# Image-to-Scene AI Pipeline - Google Colab Test

This notebook tests the full AI pipeline (Depth + Segmentation + VLM) on a free Google Colab GPU.

**Hardware:** T4 GPU (16GB VRAM) - Free tier

**Expected time:**
- First run: ~25-30 min (downloads ~10GB of models + checkpoints)
  - Depth Pro checkpoint: ~1.8GB
  - SAM2 weights: ~150MB
  - Qwen3-VL (4-bit): ~5GB
  - OneFormer: ~500MB
- Subsequent runs: ~30s startup + 15-25s per image

## Step 1: Setup Environment

In [None]:
# Check GPU
!nvidia-smi

In [None]:
# Clone repository
!git clone https://github.com/sslinkyy/Lofi-Station.git
%cd Lofi-Station/image-to-scene

In [None]:
# Install PyTorch with CUDA
!pip install torch torchvision --index-url https://download.pytorch.org/whl/cu118

In [None]:
# Install dependencies
%cd ai_worker
!pip install -r requirements.txt
!pip install jupyter ipywidgets  # For interactive widgets

## Step 2: Install Model Dependencies

In [None]:
# Install Depth Pro
%cd /content/Lofi-Station/image-to-scene
!git clone https://github.com/apple/ml-depth-pro external/depth-pro
%cd external/depth-pro
!pip install -e .

In [None]:
# Install SAM2
%cd /content/Lofi-Station/image-to-scene
!git clone https://github.com/facebookresearch/segment-anything-2 external/sam2
%cd external/sam2
!pip install -e .

## Step 3: Test Pipeline Components

In [None]:
import sys
sys.path.insert(0, '/content/Lofi-Station/image-to-scene/ai_worker')

import torch
from PIL import Image
import matplotlib.pyplot as plt
import numpy as np
import json

print(f"PyTorch version: {torch.__version__}")
print(f"CUDA available: {torch.cuda.is_available()}")
if torch.cuda.is_available():
    print(f"GPU: {torch.cuda.get_device_name(0)}")
    print(f"VRAM: {torch.cuda.get_device_properties(0).total_memory / 1024**3:.1f} GB")

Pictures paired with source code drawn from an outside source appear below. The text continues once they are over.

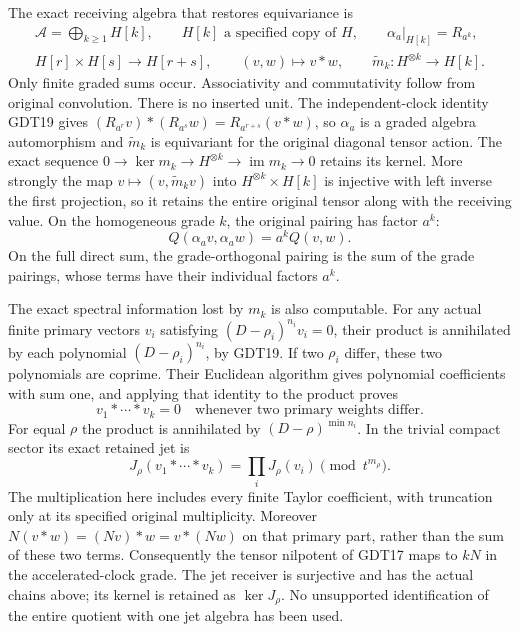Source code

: The exact receiving algebra that restores equivariance is
\begin{equation}\tag{GDT20}
 \begin{gathered}
 \mathcal A=\bigoplus_{k\ge1}H[k],\qquad
 H[k]\text{ a specified copy of }H,\qquad
 \alpha_a|_{H[k]}=R_{a^k},\\
 H[r]\times H[s]\longrightarrow H[r+s],\qquad
 (v,w)\longmapsto v*w,\qquad
 \widetilde m_k:H^{\otimes k}\longrightarrow H[k].
 \end{gathered}
\end{equation}
Only finite graded sums occur.
Associativity and commutativity follow from original
convolution. There is no inserted unit.
The independent-clock identity GDT19 gives
$(R_{a^r}v)*(R_{a^s}w)=R_{a^{r+s}}(v*w)$,
so $\alpha_a$ is a graded algebra automorphism and
$\widetilde m_k$ is equivariant for the original
diagonal tensor action. The exact sequence
$0\to\ker m_k\to H^{\otimes k}\to\operatorname{im}m_k\to0$
retains its kernel. More strongly the map
$v\mapsto(v,\widetilde m_kv)$ into
$H^{\otimes k}\times H[k]$ is injective with left
inverse the first projection, so it retains the
entire original tensor along with the receiving
value.
On the homogeneous grade $k$, the original pairing
has factor $a^k$:
\[
 Q(\alpha_av,\alpha_aw)=a^kQ(v,w).
\]
On the full direct sum, the grade-orthogonal pairing
is the sum of the grade pairings, whose terms have
their individual factors $a^k$.

The exact spectral information lost by $m_k$ is
also computable. For any actual finite primary
vectors $v_i$ satisfying
$(D-\rho_i)^{n_i}v_i=0$, their product is annihilated
by each polynomial $(D-\rho_i)^{n_i}$, by GDT19.
If two $\rho_i$ differ, these two polynomials are
coprime. Their Euclidean algorithm gives polynomial
coefficients with sum one, and applying that
identity to the product proves
\begin{equation}\tag{GDT21}
 v_1*\cdots*v_k=0
       \quad\text{whenever two primary weights differ}.
\end{equation}
For equal $\rho$ the product is annihilated by
$(D-\rho)^{\min n_i}$. In the trivial compact
sector its exact retained jet is
\begin{equation}\tag{GDT22}
 J_\rho(v_1*\cdots*v_k)=\prod_iJ_\rho(v_i)
             \pmod{t^{m_\rho}} .
\end{equation}
The multiplication here includes every finite
Taylor coefficient, with truncation only at its
specified original multiplicity.
Moreover $N(v*w)=(Nv)*w=v*(Nw)$ on that primary
part, rather than the sum of these two terms.
Consequently the tensor nilpotent of GDT17 maps to
$kN$ in the accelerated-clock grade.
The jet receiver is surjective and has the actual
chains above; its kernel is retained as
$\ker J_\rho$. No unsupported identification of
the entire quotient with one jet algebra has
been used.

### Test 1: Depth Estimation

In [None]:
from models import DepthModelFactory
from services import DepthService

device = "cuda" if torch.cuda.is_available() else "cpu"
print(f"Using device: {device}")

# Load Depth Pro
# Note: First run will download ~1.8GB checkpoint from HuggingFace (takes 3-5 min)
print("Loading Depth Pro...")
print("(First run: downloading checkpoint ~1.8GB, please wait...)")
depth_model = DepthModelFactory.create("depth-pro", device=device)
depth_service = DepthService(depth_model, cache_dir="/content/cache/depth", enable_cache=True)
print("✓ Depth Pro loaded")

In [None]:
# Upload test image
from google.colab import files

print("Upload a test image:")
uploaded = files.upload()
test_image_path = list(uploaded.keys())[0]

# Load image
test_image = Image.open(test_image_path).convert('RGB')
print(f"Image loaded: {test_image.size}")

# Display
plt.figure(figsize=(12, 4))
plt.subplot(1, 1, 1)
plt.imshow(test_image)
plt.title("Original Image")
plt.axis('off')
plt.tight_layout()
plt.show()

In [None]:
# Estimate depth
import asyncio

print("Estimating depth...")
depth_result = await depth_service.estimate_depth(test_image, return_confidence=True)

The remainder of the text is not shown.